Unified standards, fair pricing, ethical practices, burnout, education gaps, and the role of associations will all be brought back into focus before moving into the framework for what comes next.

Panelists include:
Matt Byrne
Trish Knox
Keri Miller
Sebastien David
Alex Bickers

Global Perspective: Learning from International Models

Colja Dams joins Aaron and Stacy to bring a European perspective into the room, offering insight into how conversations around standardization, industry leadership, and professional structure are being approached internationally.

This segment also introduces the Business of Events UK model and opens the door to understanding what may be transferable, where the challenges lie, and what relevance this work has for Canada.

Colja Dams
CEO, VOK DAMS Worldwide

Q&A and Audience Response

The audience is invited into the conversation with questions, reactions, and observations following the panel and global perspective segment.

This is designed to bring the room up to speed, surface real-time insight, and ensure the conversation remains connected to the realities professionals are facing now.

Special Guest Feature: Digital Doppelganger

Colja Dams will also present a short 15-minute feature on Digital Doppelganger, offering a forward-looking perspective on innovation, technology, and the future-facing tools shaping live experience.

Short Break

A brief pause before the room transitions into the implementation and workshop portion of the Forum.

The Path to Standardization

Stacy Wyatt and Aaron Kaufman present a proposed framework and strategic Path to Standardization, outlining the thinking, structure, and implementation model developed over the past year.

This is not presented as a mandate, but as a viable plan to be tested, challenged, strengthened, and shaped by the voices in the room.

Audience Questions and Roundtable Working Session

The audience is invited to respond to the proposed framework, ask questions, and move directly into a structured working session.

Panelists act as table moderators and guide attendees through a workshop to test the proposed path forward.

Together, participants will pressure-test the model, surface obstacles to adoption, identify weaknesses, challenge assumptions, and help strengthen the plan through real feedback and lived experience.

Reporting Back, Discussion, and Next Steps

The room comes back together to report from the tables and surface the strongest ideas, concerns, and opportunities that emerged during the workshop.

This is where we gather the real voices in the room — the feedback, the friction points, the challenges to adoption, the weaknesses in the model, the questions still unanswered, and the ideas that can make the framework stronger.

Together, we will identify what feels viable, what feels difficult, what needs refinement, and what may be missing.

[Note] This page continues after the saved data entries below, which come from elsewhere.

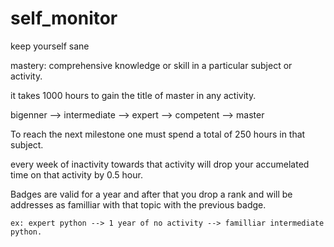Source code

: # self_monitor
keep yourself sane 

mastery:
comprehensive knowledge or skill in a particular subject or activity.

it takes 1000 hours to gain the title of master in any activity.

bigenner --> intermediate --> expert --> competent --> master

To reach the next milestone one must spend a total of 250 hours in that subject.

every week of inactivity towards that activity will drop your accumelated time on that activity by 0.5 hour.

Badges are valid for a year and after that you drop a rank and will be addresses as familliar with that topic with the previous badge.

    ex: expert python --> 1 year of no activity --> familliar intermediate python.
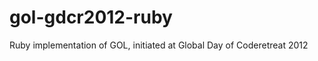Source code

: gol-gdcr2012-ruby
=================

Ruby implementation of GOL, initiated at Global Day of Coderetreat 2012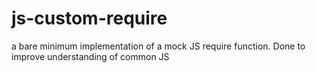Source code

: # js-custom-require
a bare minimum implementation of a mock JS require function. Done to improve understanding of common JS

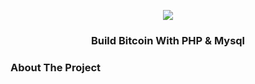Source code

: <p align="center">
    <img src="https://www.btcschools.net/media/images/github/bitcoinborn.PNG"/>
     <h3 align="center">Build Bitcoin With PHP & Mysql</h3>
</p>

### About The Project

The purpose of this segment is to ensure that the plan does not leave the room untouched, but instead leaves with deeper insight, broader ownership, and a more grounded path forward.

This final discussion will also outline what happens next: how attendees can remain involved, how the framework will continue to be shaped, and how this work can move toward a more credible and adoptable industry standard.

This is where the session moves from presentation to collective ownership — and where we begin to leave with real insight, real voices, and the foundation for adoption.